• _YOUR GOAL_
Please transcribe the following records in full, exactly as given.

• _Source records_
⁂
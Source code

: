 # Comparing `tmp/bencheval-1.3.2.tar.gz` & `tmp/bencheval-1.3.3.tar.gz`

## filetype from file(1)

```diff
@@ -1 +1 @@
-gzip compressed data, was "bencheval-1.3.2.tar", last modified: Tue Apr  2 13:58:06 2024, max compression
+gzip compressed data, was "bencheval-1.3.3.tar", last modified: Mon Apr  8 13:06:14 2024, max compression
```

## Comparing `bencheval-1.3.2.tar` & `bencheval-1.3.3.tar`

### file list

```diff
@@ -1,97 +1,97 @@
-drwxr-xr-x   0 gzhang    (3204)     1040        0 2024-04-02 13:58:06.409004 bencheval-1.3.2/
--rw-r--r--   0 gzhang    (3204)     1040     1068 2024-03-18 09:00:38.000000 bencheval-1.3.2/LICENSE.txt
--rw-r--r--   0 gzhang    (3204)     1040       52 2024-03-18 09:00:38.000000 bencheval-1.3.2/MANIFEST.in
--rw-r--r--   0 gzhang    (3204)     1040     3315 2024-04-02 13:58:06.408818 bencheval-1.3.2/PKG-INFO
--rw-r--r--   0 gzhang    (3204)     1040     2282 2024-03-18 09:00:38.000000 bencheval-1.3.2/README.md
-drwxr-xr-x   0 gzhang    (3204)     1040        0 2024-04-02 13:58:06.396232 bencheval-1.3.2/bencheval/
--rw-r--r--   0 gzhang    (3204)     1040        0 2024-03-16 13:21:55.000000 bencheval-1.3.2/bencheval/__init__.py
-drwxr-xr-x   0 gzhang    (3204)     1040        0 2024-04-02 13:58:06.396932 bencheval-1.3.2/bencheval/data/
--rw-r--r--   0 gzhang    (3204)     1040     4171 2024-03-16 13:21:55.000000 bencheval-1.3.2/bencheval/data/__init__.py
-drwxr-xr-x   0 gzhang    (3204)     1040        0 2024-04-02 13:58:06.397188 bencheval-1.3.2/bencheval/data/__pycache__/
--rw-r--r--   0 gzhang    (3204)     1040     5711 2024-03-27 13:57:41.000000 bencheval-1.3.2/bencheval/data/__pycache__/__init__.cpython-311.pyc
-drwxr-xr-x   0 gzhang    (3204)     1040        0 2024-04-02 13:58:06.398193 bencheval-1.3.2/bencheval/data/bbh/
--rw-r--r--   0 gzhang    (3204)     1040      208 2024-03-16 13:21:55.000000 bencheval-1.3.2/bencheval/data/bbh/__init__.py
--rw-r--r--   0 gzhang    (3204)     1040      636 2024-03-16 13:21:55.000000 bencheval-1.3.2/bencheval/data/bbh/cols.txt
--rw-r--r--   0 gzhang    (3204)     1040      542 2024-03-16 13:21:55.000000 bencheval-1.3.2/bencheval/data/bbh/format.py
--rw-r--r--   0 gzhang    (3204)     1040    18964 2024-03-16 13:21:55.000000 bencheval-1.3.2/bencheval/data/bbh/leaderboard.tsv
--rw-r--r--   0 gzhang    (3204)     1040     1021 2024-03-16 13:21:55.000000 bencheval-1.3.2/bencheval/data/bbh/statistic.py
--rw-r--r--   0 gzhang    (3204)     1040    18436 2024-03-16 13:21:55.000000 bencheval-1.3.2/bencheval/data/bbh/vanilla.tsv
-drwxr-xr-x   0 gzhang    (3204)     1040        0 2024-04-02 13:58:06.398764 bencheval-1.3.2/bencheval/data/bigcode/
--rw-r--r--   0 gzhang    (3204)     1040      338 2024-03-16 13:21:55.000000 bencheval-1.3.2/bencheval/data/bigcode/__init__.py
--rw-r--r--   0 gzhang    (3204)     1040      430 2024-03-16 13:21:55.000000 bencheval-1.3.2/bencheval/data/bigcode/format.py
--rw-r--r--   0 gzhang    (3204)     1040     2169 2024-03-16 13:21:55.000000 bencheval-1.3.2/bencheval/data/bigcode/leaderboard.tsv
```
⁂
• _WRITTEN SOLUTION_
Source code

: # Comparing `tmp/bencheval-1.3.2.tar.gz` & `tmp/bencheval-1.3.3.tar.gz`

## filetype from file(1)

```diff
@@ -1 +1 @@
-gzip compressed data, was "bencheval-1.3.2.tar", last modified: Tue Apr  2 13:58:06 2024, max compression
+gzip compressed data, was "bencheval-1.3.3.tar", last modified: Mon Apr  8 13:06:14 2024, max compression
```

## Comparing `bencheval-1.3.2.tar` & `bencheval-1.3.3.tar`

### file list

```diff
@@ -1,97 +1,97 @@
-drwxr-xr-x   0 gzhang    (3204)     1040        0 2024-04-02 13:58:06.409004 bencheval-1.3.2/
--rw-r--r--   0 gzhang    (3204)     1040     1068 2024-03-18 09:00:38.000000 bencheval-1.3.2/LICENSE.txt
--rw-r--r--   0 gzhang    (3204)     1040       52 2024-03-18 09:00:38.000000 bencheval-1.3.2/MANIFEST.in
--rw-r--r--   0 gzhang    (3204)     1040     3315 2024-04-02 13:58:06.408818 bencheval-1.3.2/PKG-INFO
--rw-r--r--   0 gzhang    (3204)     1040     2282 2024-03-18 09:00:38.000000 bencheval-1.3.2/README.md
-drwxr-xr-x   0 gzhang    (3204)     1040        0 2024-04-02 13:58:06.396232 bencheval-1.3.2/bencheval/
--rw-r--r--   0 gzhang    (3204)     1040        0 2024-03-16 13:21:55.000000 bencheval-1.3.2/bencheval/__init__.py
-drwxr-xr-x   0 gzhang    (3204)     1040        0 2024-04-02 13:58:06.396932 bencheval-1.3.2/bencheval/data/
--rw-r--r--   0 gzhang    (3204)     1040     4171 2024-03-16 13:21:55.000000 bencheval-1.3.2/bencheval/data/__init__.py
-drwxr-xr-x   0 gzhang    (3204)     1040        0 2024-04-02 13:58:06.397188 bencheval-1.3.2/bencheval/data/__pycache__/
--rw-r--r--   0 gzhang    (3204)     1040     5711 2024-03-27 13:57:41.000000 bencheval-1.3.2/bencheval/data/__pycache__/__init__.cpython-311.pyc
-drwxr-xr-x   0 gzhang    (3204)     1040        0 2024-04-02 13:58:06.398193 bencheval-1.3.2/bencheval/data/bbh/
--rw-r--r--   0 gzhang    (3204)     1040      208 2024-03-16 13:21:55.000000 bencheval-1.3.2/bencheval/data/bbh/__init__.py
--rw-r--r--   0 gzhang    (3204)     1040      636 2024-03-16 13:21:55.000000 bencheval-1.3.2/bencheval/data/bbh/cols.txt
--rw-r--r--   0 gzhang    (3204)     1040      542 2024-03-16 13:21:55.000000 bencheval-1.3.2/bencheval/data/bbh/format.py
--rw-r--r--   0 gzhang    (3204)     1040    18964 2024-03-16 13:21:55.000000 bencheval-1.3.2/bencheval/data/bbh/leaderboard.tsv
--rw-r--r--   0 gzhang    (3204)     1040     1021 2024-03-16 13:21:55.000000 bencheval-1.3.2/bencheval/data/bbh/statistic.py
--rw-r--r--   0 gzhang    (3204)     1040    18436 2024-03-16 13:21:55.000000 bencheval-1.3.2/bencheval/data/bbh/vanilla.tsv
-drwxr-xr-x   0 gzhang    (3204)     1040        0 2024-04-02 13:58:06.398764 bencheval-1.3.2/bencheval/data/bigcode/
--rw-r--r--   0 gzhang    (3204)     1040      338 2024-03-16 13:21:55.000000 bencheval-1.3.2/bencheval/data/bigcode/__init__.py
--rw-r--r--   0 gzhang    (3204)     1040      430 2024-03-16 13:21:55.000000 bencheval-1.3.2/bencheval/data/bigcode/format.py
--rw-r--r--   0 gzhang    (3204)     1040     2169 2024-03-16 13:21:55.000000 bencheval-1.3.2/bencheval/data/bigcode/leaderboard.tsv
```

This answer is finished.